Diagonal marks on finished Aluminium walls

Hopefully a quick question:

I’m trying to figure out how to get perfect dimensions and really nice surface finishes. I’m using the 102-Z endmill on the Nomad.

I’ve been practicing on a 10mm tall, 8mm diameter cylinder. I’m reasonably happy with the result so far, considering it’s the first time I’m doing this. Calipers and a micrometer show ~0.03mm deviation, or a bit over a thou for the Imperial folks.

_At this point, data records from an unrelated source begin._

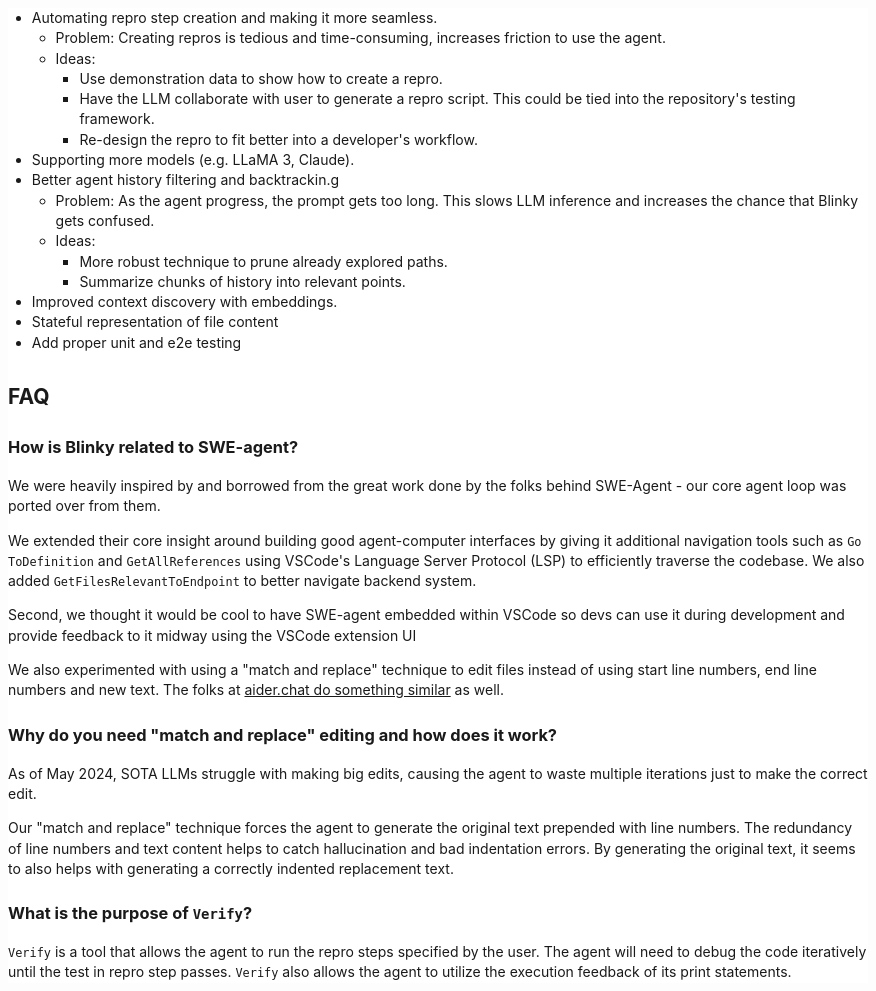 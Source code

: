 - Automating repro step creation and making it more seamless.
  - Problem: Creating repros is tedious and time-consuming, increases friction to use the agent.
  - Ideas:
    - Use demonstration data to show how to create a repro.
    - Have the LLM collaborate with user to generate a repro script. This could be tied into the repository's testing framework.
    - Re-design the repro to fit better into a developer's workflow.
- Supporting more models (e.g. LLaMA 3, Claude).
- Better agent history filtering and backtrackin.g
  - Problem: As the agent progress, the prompt gets too long. This slows LLM inference and increases the chance that Blinky gets confused.
  - Ideas:
    - More robust technique to prune already explored paths.
    - Summarize chunks of history into relevant points.
- Improved context discovery with embeddings.
- Stateful representation of file content
- Add proper unit and e2e testing

## FAQ

### How is Blinky related to SWE-agent?

We were heavily inspired by and borrowed from the great work done by the folks behind SWE-Agent - our core agent loop was ported over from them.

We extended their core insight around building good agent-computer interfaces by giving it additional navigation tools such as `GoToDefinition` and `GetAllReferences` using VSCode's Language Server Protocol (LSP) to efficiently traverse the codebase. We also added `GetFilesRelevantToEndpoint` to better navigate backend system.

Second, we thought it would be cool to have SWE-agent embedded within VSCode so devs can use it during development and provide feedback to it midway using the VSCode extension UI

We also experimented with using a "match and replace" technique to edit files instead of using start line numbers, end line numbers and new text. The folks at [aider.chat do something similar](https://aider.chat/docs/unified-diffs.html) as well.

### Why do you need "match and replace" editing and how does it work?

As of May 2024, SOTA LLMs struggle with making big edits, causing the agent to waste multiple iterations just to make the correct edit.

Our "match and replace" technique forces the agent to generate the original text prepended with line numbers. The redundancy of line numbers and text content helps to catch hallucination and bad indentation errors. By generating the original text, it seems to also helps with generating a correctly indented replacement text.

### What is the purpose of `Verify`?

`Verify` is a tool that allows the agent to run the repro steps specified by the user. The agent will need to debug the code iteratively until the test in repro step passes. `Verify` also allows the agent to utilize the execution feedback of its print statements.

However I see these diagonal marks on the side:

I milled this with Fusion 360:

  • A 3D adaptive pass was used for roughing: 10kRPM, 0.75mm DOC, 0.3mm optimal load and 750mm/min feed rate with 0.15mm axial and radial stock to leave (though I paused mid-way and measured the cylinder diameter to be 8.25mm with the calipers, so 0.125mm was reality). I set the bottom height to 0.2mm to leave some material to hold the cylinder in place for the finishing pass.
  • A 2D contour was used for finishing: 10kRPM, 0.2mm stepdown, 750mm/min feed rate.

Can anyone give me suggestions on where they might be coming from? Is it likely a result of vibrations/bad workholding? Feeds and speeds?

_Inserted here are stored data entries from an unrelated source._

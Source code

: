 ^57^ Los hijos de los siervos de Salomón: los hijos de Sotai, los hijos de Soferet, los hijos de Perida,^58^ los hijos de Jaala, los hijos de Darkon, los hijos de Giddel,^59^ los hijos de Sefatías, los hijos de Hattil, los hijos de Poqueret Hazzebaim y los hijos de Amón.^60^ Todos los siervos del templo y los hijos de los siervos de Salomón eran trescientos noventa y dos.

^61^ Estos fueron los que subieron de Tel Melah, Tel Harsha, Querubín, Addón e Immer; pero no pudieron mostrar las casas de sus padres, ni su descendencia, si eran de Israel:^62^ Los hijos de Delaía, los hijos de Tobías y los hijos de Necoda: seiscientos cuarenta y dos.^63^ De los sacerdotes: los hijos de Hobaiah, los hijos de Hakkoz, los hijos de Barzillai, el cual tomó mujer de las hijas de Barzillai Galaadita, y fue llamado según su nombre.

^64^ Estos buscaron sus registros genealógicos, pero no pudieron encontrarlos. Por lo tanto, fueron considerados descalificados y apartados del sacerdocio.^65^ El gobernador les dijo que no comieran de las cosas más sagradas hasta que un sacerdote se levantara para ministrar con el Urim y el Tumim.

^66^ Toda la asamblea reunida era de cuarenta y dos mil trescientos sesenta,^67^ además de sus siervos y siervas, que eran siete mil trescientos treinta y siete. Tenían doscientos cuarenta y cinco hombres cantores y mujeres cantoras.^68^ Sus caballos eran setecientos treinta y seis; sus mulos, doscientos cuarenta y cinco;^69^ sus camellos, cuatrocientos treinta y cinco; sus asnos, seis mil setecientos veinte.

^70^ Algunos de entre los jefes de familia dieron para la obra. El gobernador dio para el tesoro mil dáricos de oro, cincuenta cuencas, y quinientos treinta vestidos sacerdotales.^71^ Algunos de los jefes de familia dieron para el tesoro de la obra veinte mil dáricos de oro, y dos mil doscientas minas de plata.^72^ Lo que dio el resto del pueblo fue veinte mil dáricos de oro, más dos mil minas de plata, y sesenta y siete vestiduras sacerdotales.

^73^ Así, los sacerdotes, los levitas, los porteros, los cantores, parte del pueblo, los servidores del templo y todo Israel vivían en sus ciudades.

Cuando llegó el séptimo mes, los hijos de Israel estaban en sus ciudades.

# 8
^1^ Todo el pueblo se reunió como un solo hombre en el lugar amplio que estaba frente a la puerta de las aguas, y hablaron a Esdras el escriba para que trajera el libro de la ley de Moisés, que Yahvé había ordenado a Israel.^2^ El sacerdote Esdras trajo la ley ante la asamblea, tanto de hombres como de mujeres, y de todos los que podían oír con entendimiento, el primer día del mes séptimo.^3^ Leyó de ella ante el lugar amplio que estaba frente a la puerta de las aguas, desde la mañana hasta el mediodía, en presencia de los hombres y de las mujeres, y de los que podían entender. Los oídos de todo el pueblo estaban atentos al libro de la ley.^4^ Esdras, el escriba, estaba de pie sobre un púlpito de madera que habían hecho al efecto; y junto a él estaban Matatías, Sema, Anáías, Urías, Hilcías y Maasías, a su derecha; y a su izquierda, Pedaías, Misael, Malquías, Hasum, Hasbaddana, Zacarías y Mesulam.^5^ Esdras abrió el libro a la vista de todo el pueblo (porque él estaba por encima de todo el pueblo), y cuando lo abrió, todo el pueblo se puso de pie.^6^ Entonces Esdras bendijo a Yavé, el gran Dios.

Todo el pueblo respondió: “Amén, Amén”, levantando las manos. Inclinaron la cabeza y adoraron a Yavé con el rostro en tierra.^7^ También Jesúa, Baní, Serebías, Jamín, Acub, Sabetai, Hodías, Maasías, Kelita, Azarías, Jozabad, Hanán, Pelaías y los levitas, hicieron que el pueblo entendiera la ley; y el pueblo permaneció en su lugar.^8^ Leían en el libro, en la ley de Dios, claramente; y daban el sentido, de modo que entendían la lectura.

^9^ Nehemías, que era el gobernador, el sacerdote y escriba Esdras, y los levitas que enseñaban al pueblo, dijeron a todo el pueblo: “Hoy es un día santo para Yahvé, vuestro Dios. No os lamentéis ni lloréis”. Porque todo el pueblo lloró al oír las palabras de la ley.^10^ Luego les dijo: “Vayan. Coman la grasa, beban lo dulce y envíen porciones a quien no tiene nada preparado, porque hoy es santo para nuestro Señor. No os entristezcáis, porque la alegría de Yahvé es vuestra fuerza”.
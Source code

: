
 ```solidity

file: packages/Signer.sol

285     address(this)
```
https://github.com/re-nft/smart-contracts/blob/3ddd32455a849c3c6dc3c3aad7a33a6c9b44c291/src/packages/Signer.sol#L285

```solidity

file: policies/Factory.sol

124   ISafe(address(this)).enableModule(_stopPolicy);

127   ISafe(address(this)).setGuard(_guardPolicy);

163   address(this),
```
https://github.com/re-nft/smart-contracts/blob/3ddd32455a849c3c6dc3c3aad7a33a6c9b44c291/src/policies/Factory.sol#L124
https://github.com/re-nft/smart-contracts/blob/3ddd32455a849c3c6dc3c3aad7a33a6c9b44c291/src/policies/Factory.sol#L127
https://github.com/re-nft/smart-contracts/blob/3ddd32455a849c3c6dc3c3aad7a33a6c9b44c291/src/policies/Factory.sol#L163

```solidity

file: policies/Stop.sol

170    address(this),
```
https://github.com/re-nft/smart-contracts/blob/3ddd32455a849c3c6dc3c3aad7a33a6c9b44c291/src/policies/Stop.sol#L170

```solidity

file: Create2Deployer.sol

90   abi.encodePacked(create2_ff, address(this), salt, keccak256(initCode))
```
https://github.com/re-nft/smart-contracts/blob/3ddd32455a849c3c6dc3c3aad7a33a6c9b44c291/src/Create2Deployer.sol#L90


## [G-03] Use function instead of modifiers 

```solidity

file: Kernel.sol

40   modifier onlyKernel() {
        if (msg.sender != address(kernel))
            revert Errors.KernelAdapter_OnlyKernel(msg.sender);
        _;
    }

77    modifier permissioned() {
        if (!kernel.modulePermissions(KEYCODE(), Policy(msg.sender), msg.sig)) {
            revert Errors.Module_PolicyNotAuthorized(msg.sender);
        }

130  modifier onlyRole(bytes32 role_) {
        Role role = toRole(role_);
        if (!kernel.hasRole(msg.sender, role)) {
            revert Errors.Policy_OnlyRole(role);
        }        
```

I forgot to leave any tabs in the 2D contour and I see some marks on one side where the piece broke off and hit the mill but I don’t think that’s the reason for the diagonal marks.

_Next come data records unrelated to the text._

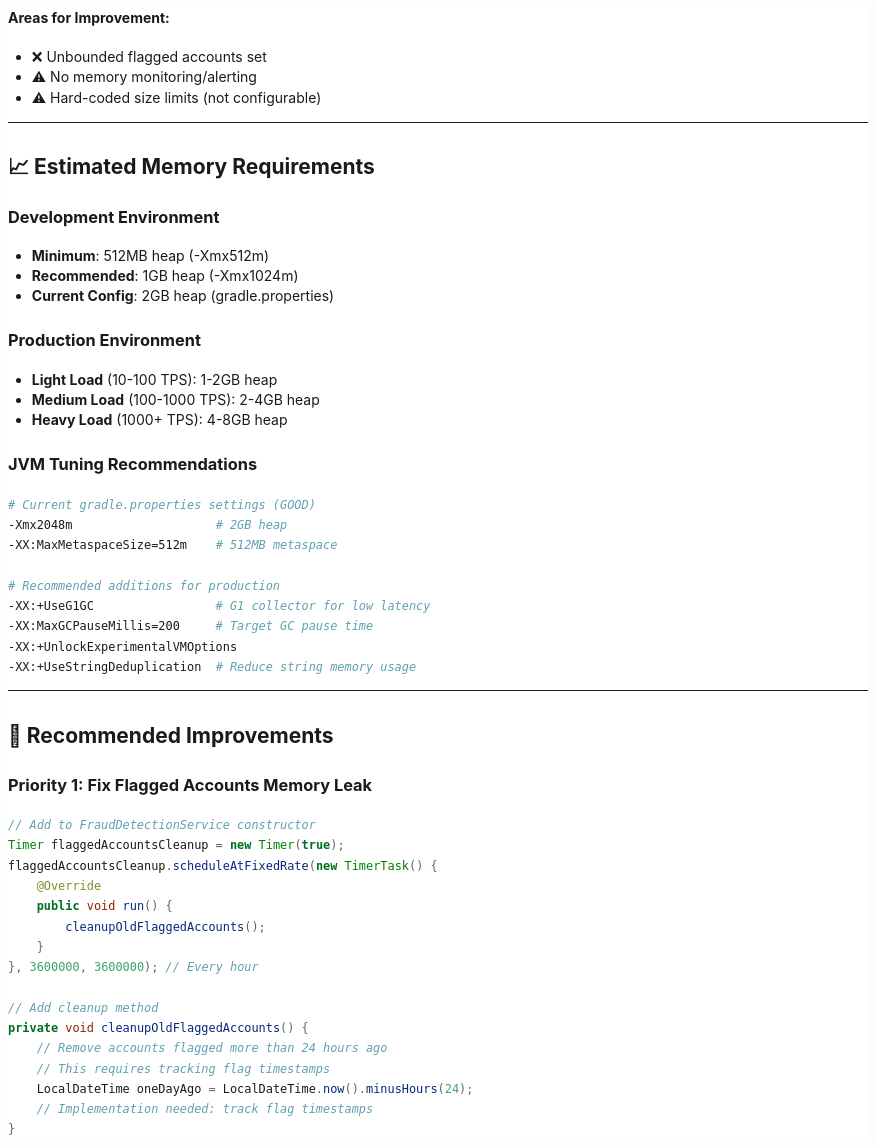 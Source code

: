 #### Areas for Improvement:
- ❌ Unbounded flagged accounts set
- ⚠️ No memory monitoring/alerting
- ⚠️ Hard-coded size limits (not configurable)

---

## 📈 Estimated Memory Requirements

### Development Environment
- **Minimum**: 512MB heap (-Xmx512m)
- **Recommended**: 1GB heap (-Xmx1024m)
- **Current Config**: 2GB heap (gradle.properties)

### Production Environment
- **Light Load** (10-100 TPS): 1-2GB heap
- **Medium Load** (100-1000 TPS): 2-4GB heap  
- **Heavy Load** (1000+ TPS): 4-8GB heap

### JVM Tuning Recommendations
```bash
# Current gradle.properties settings (GOOD)
-Xmx2048m                    # 2GB heap
-XX:MaxMetaspaceSize=512m    # 512MB metaspace

# Recommended additions for production
-XX:+UseG1GC                 # G1 collector for low latency
-XX:MaxGCPauseMillis=200     # Target GC pause time
-XX:+UnlockExperimentalVMOptions
-XX:+UseStringDeduplication  # Reduce string memory usage
```

---

## 🔧 Recommended Improvements

### Priority 1: Fix Flagged Accounts Memory Leak

```java
// Add to FraudDetectionService constructor
Timer flaggedAccountsCleanup = new Timer(true);
flaggedAccountsCleanup.scheduleAtFixedRate(new TimerTask() {
    @Override
    public void run() {
        cleanupOldFlaggedAccounts();
    }
}, 3600000, 3600000); // Every hour

// Add cleanup method
private void cleanupOldFlaggedAccounts() {
    // Remove accounts flagged more than 24 hours ago
    // This requires tracking flag timestamps
    LocalDateTime oneDayAgo = LocalDateTime.now().minusHours(24);
    // Implementation needed: track flag timestamps
}
```
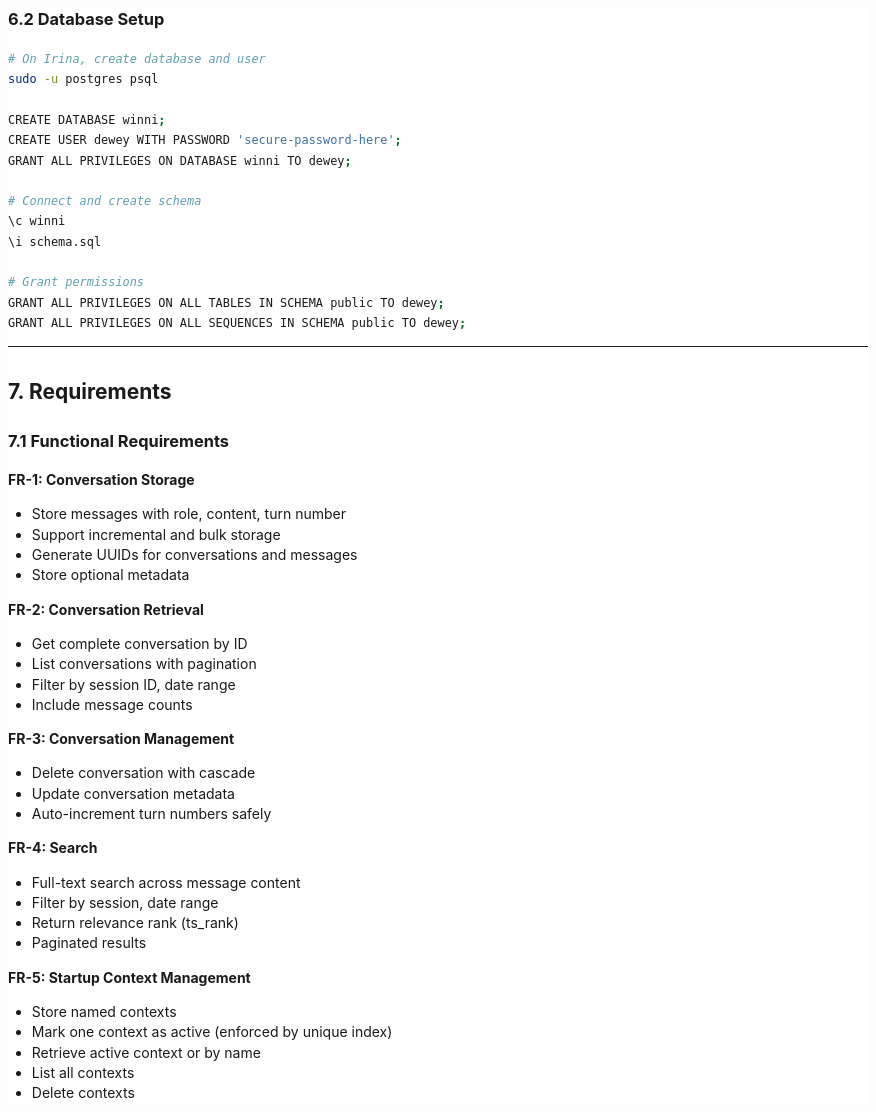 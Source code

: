 ### 6.2 Database Setup

```bash
# On Irina, create database and user
sudo -u postgres psql

CREATE DATABASE winni;
CREATE USER dewey WITH PASSWORD 'secure-password-here';
GRANT ALL PRIVILEGES ON DATABASE winni TO dewey;

# Connect and create schema
\c winni
\i schema.sql

# Grant permissions
GRANT ALL PRIVILEGES ON ALL TABLES IN SCHEMA public TO dewey;
GRANT ALL PRIVILEGES ON ALL SEQUENCES IN SCHEMA public TO dewey;
```

---

## 7. Requirements

### 7.1 Functional Requirements

**FR-1: Conversation Storage**
- Store messages with role, content, turn number
- Support incremental and bulk storage
- Generate UUIDs for conversations and messages
- Store optional metadata

**FR-2: Conversation Retrieval**
- Get complete conversation by ID
- List conversations with pagination
- Filter by session ID, date range
- Include message counts

**FR-3: Conversation Management**
- Delete conversation with cascade
- Update conversation metadata
- Auto-increment turn numbers safely

**FR-4: Search**
- Full-text search across message content
- Filter by session, date range
- Return relevance rank (ts_rank)
- Paginated results

**FR-5: Startup Context Management**
- Store named contexts
- Mark one context as active (enforced by unique index)
- Retrieve active context or by name
- List all contexts
- Delete contexts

Welcome to a hobby machine…Want to better finish? Leave a little and make it look pretty with sandpaper.


First a salute for understanding practice and experimenting makes for improvement.

As Rich says, there are limitations here and at some point you will be chasing your tail.

My (but I am sure there are better suggestions) short list would be:
(1) keep that end mill as deep into the collet as possible to keep the end mill deflection down - have a short shank stub flute length end mill that I use for fine finishes which seems to make a difference.
(2) make sure your end mill is in the collet properly and if you are particularly fussy measure the runout.
(3) 0.2mm onion skin on bottom of a little cylinder may not provide perfect workholding rigidity - would expect it to vibrate ever so slightly
(4) if you are after perfect finishes you might want to step through some more rigid parts first like a flat surface finish, a straight sidewall finish etc before trying to master multiple challenges at the same time.

and of course the not directly applicable but food for thought oblig @wmoy youtube:

I am sure there are better thoughts out there but those are mine!


Just cheat

Those marks are likely from deflection. You can step up to say, a 0.250 single flute and get a better finish as long as you hold the part. Also have found that continuous ramping toolpaths finish the best. Also make sure your tolerances and smoothing is setup well.


@PhilG thanks!

  • 1/2: I have been fairly fussy about the endmill being securely fastened in the collet. When I first started I was afraid the endmill would fly out and embed itself in my skull if I didn’t secure it properly. Regarding runout:
    • I measured the spindle and it’s perfect, not even 0.01mm variation
    • I measured Carbide 3D’s provided collet (just by looking at the shaft of the endmill) and I see variations of ~0.05mm (about 2 thou) but that’s with a little bit of cosine error mixed in
    • I can easily source a DIN 6499 class I collet (0.005mm concentricity) so I might buy one, if anything to rule out runout
  • 3: I’ve bumped it up to 0.8mm on the bottom, plus tabs for the contour path.
  • 4: Good point. I’m happy with the flat finish with a standard facing toolpath but I haven’t messed around with the walls yet.

Regarding that last point, have any suggestions for ways to test a bunch of feeds and speeds on walls? I’m trying to think of something that’ll give me “layers” of surface finishes. My best idea right now is to basically carve “steps” into the side of some stock, going from heavy/deep cuts at the top to light cuts at the bottom.

@Vince.Fab when you say 0.25 single-flute, is it the 0.25 that’s important, the single flute or both? I can see why 0.25 would reduce deflection, being a beefier shank and all but what about the single flute? Does it reduce lateral forces or is it stronger or

Honestly I haven’t been that sophisticated in my testing efforts on sidewall - I just run the mill along the sidewall at different speeds/feeds, stepover, DOC and see what happens.

Next time I have aluminum on the table I am going to try this one for finishing - a high helix 3 flute. (C3D #102 alongside for comparison) Theory goes odd # flutes + high helix + stiffer should result in better finishes - but I could very well be limited by something else. Experiments continue.